Fast Identification of Possible Drug Treatment of Coronavirus Disease −19 (COVID-19) Through Computational Drug Repurposing Study

The recent outbreak of novel coronavirus disease −19 (COVID-19) calls for and welcomes possible treatment strategies using drugs on the market. It is very efficient to apply computer-aided drug design techniques to quickly identify promising drug repurposing candidates, especially after the detailed 3D-structures of key virous proteins are resolved. Taking the advantage of a recently released crystal structure of COVID-19 protease in complex with a covalently-bonded inhibitor, N3,(1) I conducted virtual docking screening of approved drugs and drug candidates in clinical trials.

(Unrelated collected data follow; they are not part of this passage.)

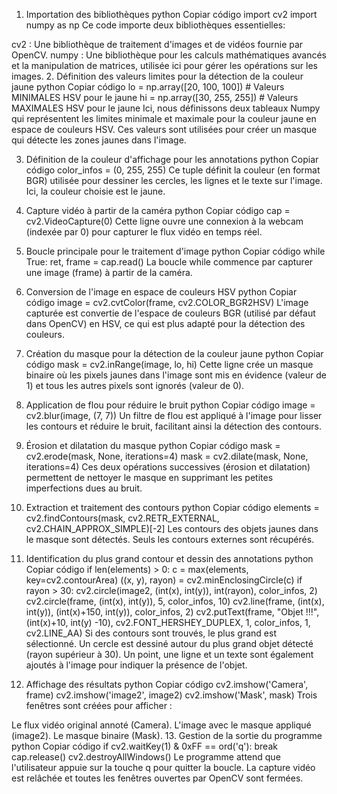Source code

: 1. Importation des bibliothèques
python
Copiar código
import cv2
import numpy as np
Ce code importe deux bibliothèques essentielles:

cv2 : Une bibliothèque de traitement d'images et de vidéos fournie par OpenCV.
numpy : Une bibliothèque pour les calculs mathématiques avancés et la manipulation de matrices, utilisée ici pour gérer les opérations sur les images.
2. Définition des valeurs limites pour la détection de la couleur jaune
python
Copiar código
lo = np.array([20, 100, 100])    # Valeurs MINIMALES HSV pour le jaune
hi = np.array([30, 255, 255])    # Valeurs MAXIMALES HSV pour le jaune
Ici, nous définissons deux tableaux Numpy qui représentent les limites minimale et maximale pour la couleur jaune en espace de couleurs HSV. Ces valeurs sont utilisées pour créer un masque qui détecte les zones jaunes dans l'image.

3. Définition de la couleur d'affichage pour les annotations
python
Copiar código
color_infos = (0, 255, 255)
Ce tuple définit la couleur (en format BGR) utilisée pour dessiner les cercles, les lignes et le texte sur l'image. Ici, la couleur choisie est le jaune.

4. Capture vidéo à partir de la caméra
python
Copiar código
cap = cv2.VideoCapture(0)
Cette ligne ouvre une connexion à la webcam (indexée par 0) pour capturer le flux vidéo en temps réel.

5. Boucle principale pour le traitement d'image
python
Copiar código
while True:
    ret, frame = cap.read()
La boucle while commence par capturer une image (frame) à partir de la caméra.

6. Conversion de l'image en espace de couleurs HSV
python
Copiar código
image = cv2.cvtColor(frame, cv2.COLOR_BGR2HSV)
L'image capturée est convertie de l'espace de couleurs BGR (utilisé par défaut dans OpenCV) en HSV, ce qui est plus adapté pour la détection des couleurs.

7. Création du masque pour la détection de la couleur jaune
python
Copiar código
mask = cv2.inRange(image, lo, hi)
Cette ligne crée un masque binaire où les pixels jaunes dans l'image sont mis en évidence (valeur de 1) et tous les autres pixels sont ignorés (valeur de 0).

8. Application de flou pour réduire le bruit
python
Copiar código
image = cv2.blur(image, (7, 7))
Un filtre de flou est appliqué à l'image pour lisser les contours et réduire le bruit, facilitant ainsi la détection des contours.

9. Érosion et dilatation du masque
python
Copiar código
mask = cv2.erode(mask, None, iterations=4)
mask = cv2.dilate(mask, None, iterations=4)
Ces deux opérations successives (érosion et dilatation) permettent de nettoyer le masque en supprimant les petites imperfections dues au bruit.

10. Extraction et traitement des contours
python
Copiar código
elements = cv2.findContours(mask, cv2.RETR_EXTERNAL, cv2.CHAIN_APPROX_SIMPLE)[-2]
Les contours des objets jaunes dans le masque sont détectés. Seuls les contours externes sont récupérés.

11. Identification du plus grand contour et dessin des annotations
python
Copiar código
if len(elements) > 0:
    c = max(elements, key=cv2.contourArea)
    ((x, y), rayon) = cv2.minEnclosingCircle(c)
    if rayon > 30:
        cv2.circle(image2, (int(x), int(y)), int(rayon), color_infos, 2)
        cv2.circle(frame, (int(x), int(y)), 5, color_infos, 10)
        cv2.line(frame, (int(x), int(y)), (int(x)+150, int(y)), color_infos, 2)
        cv2.putText(frame, "Objet !!!", (int(x)+10, int(y) -10), cv2.FONT_HERSHEY_DUPLEX, 1, color_infos, 1, cv2.LINE_AA)
Si des contours sont trouvés, le plus grand est sélectionné.
Un cercle est dessiné autour du plus grand objet détecté (rayon supérieur à 30).
Un point, une ligne et un texte sont également ajoutés à l'image pour indiquer la présence de l'objet.
12. Affichage des résultats
python
Copiar código
cv2.imshow('Camera', frame)
cv2.imshow('image2', image2)
cv2.imshow('Mask', mask)
Trois fenêtres sont créées pour afficher :

Le flux vidéo original annoté (Camera).
L'image avec le masque appliqué (image2).
Le masque binaire (Mask).
13. Gestion de la sortie du programme
python
Copiar código
if cv2.waitKey(1) & 0xFF == ord('q'):
    break
cap.release()
cv2.destroyAllWindows()
Le programme attend que l'utilisateur appuie sur la touche q pour quitter la boucle.
La capture vidéo est relâchée et toutes les fenêtres ouvertes par OpenCV sont fermées.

For the top docking hits, I then performed molecular dynamics simulations followed by binding free energy calculations using an endpoint method called MM-PBSA-WSAS.(2–4) Several promising known drugs stand out as potential inhibitors of COVID-19 protease, including Carfilzomib, Eravacycline, Valrubicin, Lopinavir and Elbasvir. Carfilzomib, an approved anti-cancer drug acting as a proteasome inhibitor, has the best MM-PBSA-WSAS binding free energy, −13.82 kcal/mol. Streptomycin, an antibiotic and a charged molecule, also demonstrates some inhibitory effect, even though the predicted binding free energy of the charged form (−3.82 kcal/mol) is not nearly as low as that of the neutral form (−7.92 kcal/mol). One bioactive, PubChem 23727975, has a binding free energy of −12.86 kcal/mol. Detailed receptor-ligand interactions were analyzed and hot spots for the receptor-ligand binding were identified. I found that one hotspot residue HIS41, is a conserved residue across many viruses including COVID-19, SARS, MERS, and HCV. The findings of this study can facilitate rational drug design targeting the COVID-19 protease.